Grilled Salmon with Steamed Broccoli and Quinoa

This is an example of a meal that Solin would create to include in your personalized meal plan.

Grilled Salmon with Steamed Broccoli and Quinoa

YOUR SOLIN GENERATED RECIPE

Grilled Salmon with Steamed Broccoli and Quinoa

Enjoy a perfectly balanced plate featuring succulent grilled salmon paired with vibrant steamed broccoli and a light serving of quinoa.
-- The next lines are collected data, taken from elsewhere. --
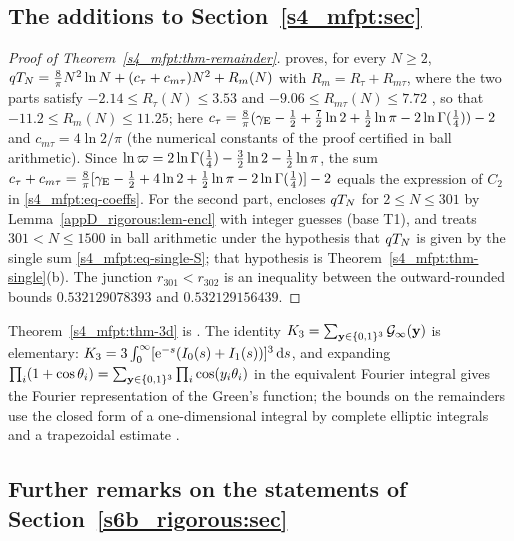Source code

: \subsection{The additions to Section~\ref{s4_mfpt:sec}}

\begin{proof}[Proof of Theorem~\ref{s4_mfpt:thm-remainder}]
  proves, for every $N\ge2$, $q\TN=\frac8\pi N^{2}\ln N+(c_\tau+c_{m\tau})N^{2}+R_m(N)$ with
$R_m=R_\tau+R_{m\tau}$, where the two parts satisfy $-2.14\le R_\tau(N)\le3.53$ and $-9.06\le R_{m\tau}(N)\le7.72$
, so that $-11.2\le R_m(N)\le11.25$; here
$c_\tau=\frac8\pi(\gammaE-\frac12+\frac72\ln2+\frac12\ln\pi-2\ln\Gamma(\frac14))-2$ and $c_{m\tau}=4\ln2/\pi$
(the numerical constants of the proof certified in ball arithmetic). Since
$\ln\lemn=2\ln\Gamma(\frac14)-\frac32\ln2-\frac12\ln\pi$, the sum $c_\tau+c_{m\tau}
=\frac8\pi[\gammaE-\frac12+4\ln2+\frac12\ln\pi-2\ln\Gamma(\frac14)]-2$ equals the expression of $C_{2}$ in
\eqref{s4_mfpt:eq-coeffs}. For the second part,  encloses $q\TN$ for $2\le N\le301$ by
Lemma~\ref{appD_rigorous:lem-encl} with integer guesses (base T1), and  treats $301<N\le1500$ in ball
arithmetic under the hypothesis that $q\TN$ is given by the single sum \eqref{s4_mfpt:eq-single-S}; that hypothesis is
Theorem~\ref{s4_mfpt:thm-single}(b). The junction $r_{301}<r_{302}$ is an inequality between the outward-rounded bounds
$0.532129078393$ and $0.532129156439$.
\end{proof}

Theorem~\ref{s4_mfpt:thm-3d} is . The identity $\Kthree=\sum_{\vy\in\{0,1\}^{3}}\Ginf(\vy)$ is
elementary: $\Kthree=3\int_0^\infty[\eu^{-s}(I_0(s)+I_1(s))]^{3}\,\dif s$, and expanding
$\prod_i(1+\cos\theta_i)=\sum_{\vy\in\{0,1\}^{3}}\prod_i\cos(y_i\theta_i)$ in the equivalent Fourier integral gives
the Fourier representation of the Green's function; the bounds on the remainders use the closed form of a
one-dimensional integral by complete elliptic integrals and a trapezoidal estimate .

\subsection{Further remarks on the statements of Section~\ref{s6b_rigorous:sec}}\label{appD_rigorous:ssec-remarks}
The smoky, charred notes of the salmon contrast beautifully with the fresh, crisp broccoli and nutty quinoa, making this dish a delightful, satisfying meal.

NUTRITION

384kcal
Protein
40.9g
Fat
15.6g
Carbs
16.8g

SERVINGS

1 serving

INGREDIENTS

5 oz Salmon Fillet

1 cup Broccoli Florets

1/4 cup Cooked Quinoa

1 tbsp Lemon Juice

1 tsp Olive Oil

Salt & Pepper to taste

PREPARATION

  • 1

    Preheat the grill or grill pan to medium-high heat.

  • 2

    Brush the salmon fillet lightly with olive oil and season with salt and pepper.

  • 3

    Grill the salmon for about 4-5 minutes on each side until it flakes easily with a fork.

  • 4

    While the salmon is grilling, steam the broccoli florets until tender, about 4-5 minutes.

  • 5

    Warm the cooked quinoa if needed and mix in a little lemon juice for brightness.

  • 6

    Plate the grilled salmon alongside the steamed broccoli and a serving of quinoa.

  • 7

    Drizzle any remaining lemon juice over the salmon and enjoy your balanced, nutritious lunch.